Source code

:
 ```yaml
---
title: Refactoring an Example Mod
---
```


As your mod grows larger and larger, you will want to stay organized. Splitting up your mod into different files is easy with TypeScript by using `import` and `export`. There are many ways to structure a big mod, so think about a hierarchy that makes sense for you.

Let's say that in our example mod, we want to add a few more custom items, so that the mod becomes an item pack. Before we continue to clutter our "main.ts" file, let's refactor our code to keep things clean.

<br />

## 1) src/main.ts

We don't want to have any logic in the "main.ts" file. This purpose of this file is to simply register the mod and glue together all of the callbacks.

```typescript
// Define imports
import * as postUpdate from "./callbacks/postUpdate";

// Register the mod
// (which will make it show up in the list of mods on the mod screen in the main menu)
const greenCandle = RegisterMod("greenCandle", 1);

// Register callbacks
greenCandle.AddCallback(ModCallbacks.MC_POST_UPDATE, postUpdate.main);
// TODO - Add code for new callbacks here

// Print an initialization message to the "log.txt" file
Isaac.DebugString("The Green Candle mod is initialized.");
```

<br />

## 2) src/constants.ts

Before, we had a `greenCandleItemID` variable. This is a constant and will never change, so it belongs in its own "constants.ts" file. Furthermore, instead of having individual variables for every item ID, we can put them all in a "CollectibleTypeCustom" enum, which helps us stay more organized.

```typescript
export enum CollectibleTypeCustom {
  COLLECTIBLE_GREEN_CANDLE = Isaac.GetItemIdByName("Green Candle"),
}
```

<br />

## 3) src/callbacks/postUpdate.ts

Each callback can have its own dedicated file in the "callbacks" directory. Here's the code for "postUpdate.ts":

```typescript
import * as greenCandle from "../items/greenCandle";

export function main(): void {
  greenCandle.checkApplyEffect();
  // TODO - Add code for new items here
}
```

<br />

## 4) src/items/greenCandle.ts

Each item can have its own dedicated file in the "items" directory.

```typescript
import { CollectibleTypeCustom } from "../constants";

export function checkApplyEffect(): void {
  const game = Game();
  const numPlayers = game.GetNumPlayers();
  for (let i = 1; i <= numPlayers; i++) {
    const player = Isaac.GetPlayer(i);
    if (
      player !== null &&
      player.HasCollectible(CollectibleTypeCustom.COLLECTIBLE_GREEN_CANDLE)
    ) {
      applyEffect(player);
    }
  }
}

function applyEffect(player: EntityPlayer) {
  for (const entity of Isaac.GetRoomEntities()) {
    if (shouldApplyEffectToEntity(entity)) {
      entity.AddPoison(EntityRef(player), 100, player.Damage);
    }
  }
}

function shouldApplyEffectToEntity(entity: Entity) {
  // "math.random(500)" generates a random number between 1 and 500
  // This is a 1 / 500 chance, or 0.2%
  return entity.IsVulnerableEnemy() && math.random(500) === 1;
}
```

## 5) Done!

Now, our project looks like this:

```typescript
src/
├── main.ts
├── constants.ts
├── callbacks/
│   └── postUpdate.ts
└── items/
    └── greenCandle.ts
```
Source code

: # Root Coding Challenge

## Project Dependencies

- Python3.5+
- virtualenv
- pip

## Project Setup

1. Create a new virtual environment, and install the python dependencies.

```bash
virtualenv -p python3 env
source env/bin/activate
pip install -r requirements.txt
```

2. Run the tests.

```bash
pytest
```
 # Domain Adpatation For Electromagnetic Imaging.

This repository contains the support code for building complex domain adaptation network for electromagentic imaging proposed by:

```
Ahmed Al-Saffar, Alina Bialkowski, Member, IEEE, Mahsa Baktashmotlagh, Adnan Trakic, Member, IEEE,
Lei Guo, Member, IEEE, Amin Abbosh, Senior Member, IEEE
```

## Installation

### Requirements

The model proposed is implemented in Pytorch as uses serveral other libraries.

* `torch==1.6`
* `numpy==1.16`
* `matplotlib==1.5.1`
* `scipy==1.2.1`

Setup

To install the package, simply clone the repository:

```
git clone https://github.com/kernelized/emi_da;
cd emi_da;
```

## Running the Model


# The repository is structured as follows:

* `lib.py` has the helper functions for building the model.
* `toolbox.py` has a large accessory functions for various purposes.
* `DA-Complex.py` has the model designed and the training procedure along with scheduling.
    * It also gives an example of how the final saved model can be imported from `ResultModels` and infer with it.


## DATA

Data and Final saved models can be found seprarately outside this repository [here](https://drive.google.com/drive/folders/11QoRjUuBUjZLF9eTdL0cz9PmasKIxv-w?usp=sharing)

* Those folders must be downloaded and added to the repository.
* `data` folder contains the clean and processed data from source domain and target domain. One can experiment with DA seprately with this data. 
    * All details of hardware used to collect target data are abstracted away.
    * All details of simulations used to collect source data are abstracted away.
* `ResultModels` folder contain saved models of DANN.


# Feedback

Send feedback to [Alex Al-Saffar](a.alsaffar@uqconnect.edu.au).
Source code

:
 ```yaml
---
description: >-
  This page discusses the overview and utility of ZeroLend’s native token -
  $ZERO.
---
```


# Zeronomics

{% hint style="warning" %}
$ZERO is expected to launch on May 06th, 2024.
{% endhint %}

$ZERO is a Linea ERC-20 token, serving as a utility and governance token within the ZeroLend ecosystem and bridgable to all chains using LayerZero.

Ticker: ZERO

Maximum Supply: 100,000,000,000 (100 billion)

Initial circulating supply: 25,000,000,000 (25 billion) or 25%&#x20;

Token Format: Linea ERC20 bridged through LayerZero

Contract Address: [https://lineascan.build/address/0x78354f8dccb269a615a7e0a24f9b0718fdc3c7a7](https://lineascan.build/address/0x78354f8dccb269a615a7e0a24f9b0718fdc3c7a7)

* **What needs to be done**: Each line in the data that holds the word "have" must be copied.

* **Expected answer**:
We don't want to have any logic in the "main.ts" file. This purpose of this file is to simply register the mod and glue together all of the callbacks.
Each callback can have its own dedicated file in the "callbacks" directory. Here's the code for "postUpdate.ts":
Each item can have its own dedicated file in the "items" directory.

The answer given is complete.